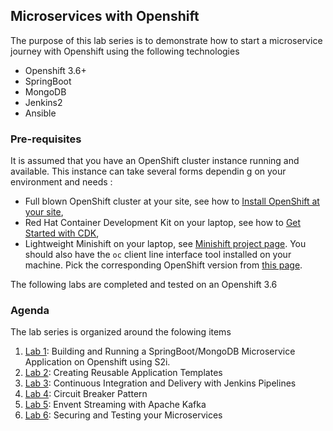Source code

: ## Microservices with Openshift 

The purpose of this lab series is to demonstrate how to start a microservice journey with Openshift using the following technologies
* Openshift 3.6+
* SpringBoot
* MongoDB
* Jenkins2
* Ansible 

### Pre-requisites

 It is assumed that you have an OpenShift cluster instance running and available. This instance can take several forms dependin    g on your environment and needs :
 * Full blown OpenShift cluster at your site, see how to [Install OpenShift at your site](https://docs.openshift.com/container-platform/3.6/install_config/index.html), 
 * Red Hat Container Development Kit on your laptop, see how to [Get Started with CDK](http://developers.redhat.com/products/cdk/get-started/),
  * Lightweight Minishift on your laptop, see [Minishift project page](https://github.com/minishift/minishift).
 You should also have the `oc` client line interface tool installed on your machine. Pick the corresponding OpenShift version from [this     page](https://github.com/openshift/origin/releases).
 
The following labs are completed and tested on an Openshift 3.6

### Agenda

The lab series is organized around the folowing items

1. [Lab 1](./lab1/): Building and Running  a SpringBoot/MongoDB Microservice Application on Openshift using S2i.
2. [Lab 2](./lab2/): Creating Reusable Application Templates
3. [Lab 3](./lab3/): Continuous Integration and Delivery with Jenkins Pipelines
4. [Lab 4](./lab4/): Circuit Breaker Pattern 
5. [Lab 5](./lab5/): Envent Streaming  with  Apache Kafka
6. [Lab 6](./lab6/): Securing and Testing your Microservices

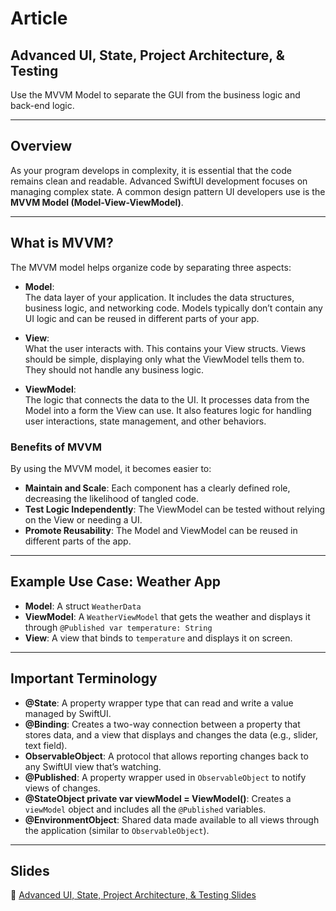 # Article  
## Advanced UI, State, Project Architecture, & Testing  

Use the MVVM Model to separate the GUI from the business logic and back-end logic.  

---

## Overview  
As your program develops in complexity, it is essential that the code remains clean and readable. Advanced SwiftUI development focuses on managing complex state. A common design pattern UI developers use is the **MVVM Model (Model-View-ViewModel)**.  

---

## What is MVVM?  
The MVVM model helps organize code by separating three aspects:  

- **Model**:  
  The data layer of your application. It includes the data structures, business logic, and networking code. Models typically don’t contain any UI logic and can be reused in different parts of your app.  

- **View**:  
  What the user interacts with. This contains your View structs. Views should be simple, displaying only what the ViewModel tells them to. They should not handle any business logic.  

- **ViewModel**:  
  The logic that connects the data to the UI. It processes data from the Model into a form the View can use. It also features logic for handling user interactions, state management, and other behaviors.  

### Benefits of MVVM
By using the MVVM model, it becomes easier to:  
- **Maintain and Scale**: Each component has a clearly defined role, decreasing the likelihood of tangled code.  
- **Test Logic Independently**: The ViewModel can be tested without relying on the View or needing a UI.  
- **Promote Reusability**: The Model and ViewModel can be reused in different parts of the app.  

---

## Example Use Case: Weather App  
- **Model**: A struct `WeatherData`  
- **ViewModel**: A `WeatherViewModel` that gets the weather and displays it through `@Published var temperature: String`  
- **View**: A view that binds to `temperature` and displays it on screen.  

---

## Important Terminology  

- **@State**: A property wrapper type that can read and write a value managed by SwiftUI.  
- **@Binding**: Creates a two-way connection between a property that stores data, and a view that displays and changes the data (e.g., slider, text field).  
- **ObservableObject**: A protocol that allows reporting changes back to any SwiftUI view that’s watching.  
- **@Published**: A property wrapper used in `ObservableObject` to notify views of changes.  
- **@StateObject private var viewModel = ViewModel()**: Creates a `viewModel` object and includes all the `@Published` variables.  
- **@EnvironmentObject**: Shared data made available to all views through the application (similar to `ObservableObject`).  

---

## Slides  
📑 [Advanced UI, State, Project Architecture, & Testing Slides](https://docs.google.com/presentation/d/1IAY4hs3gzC8nBgj1y5qt-izIoc3W97bbpgwhK1qOfDA/edit#slide=id.g1f20eea1eaa_0_197)
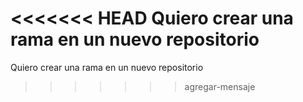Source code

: <<<<<<< HEAD
Quiero crear una rama en un nuevo repositorio 
=======
Quiero crear una rama en un nuevo repositorio
>>>>>>> agregar-mensaje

##########

:: TASK REQUIREMENTS ::
Wherever "Microservices" appears in the listing, report the line it is on.

:: THE COMPLETED TASK ::
: ## Microservices with Openshift 
6. [Lab 6](./lab6/): Securing and Testing your Microservices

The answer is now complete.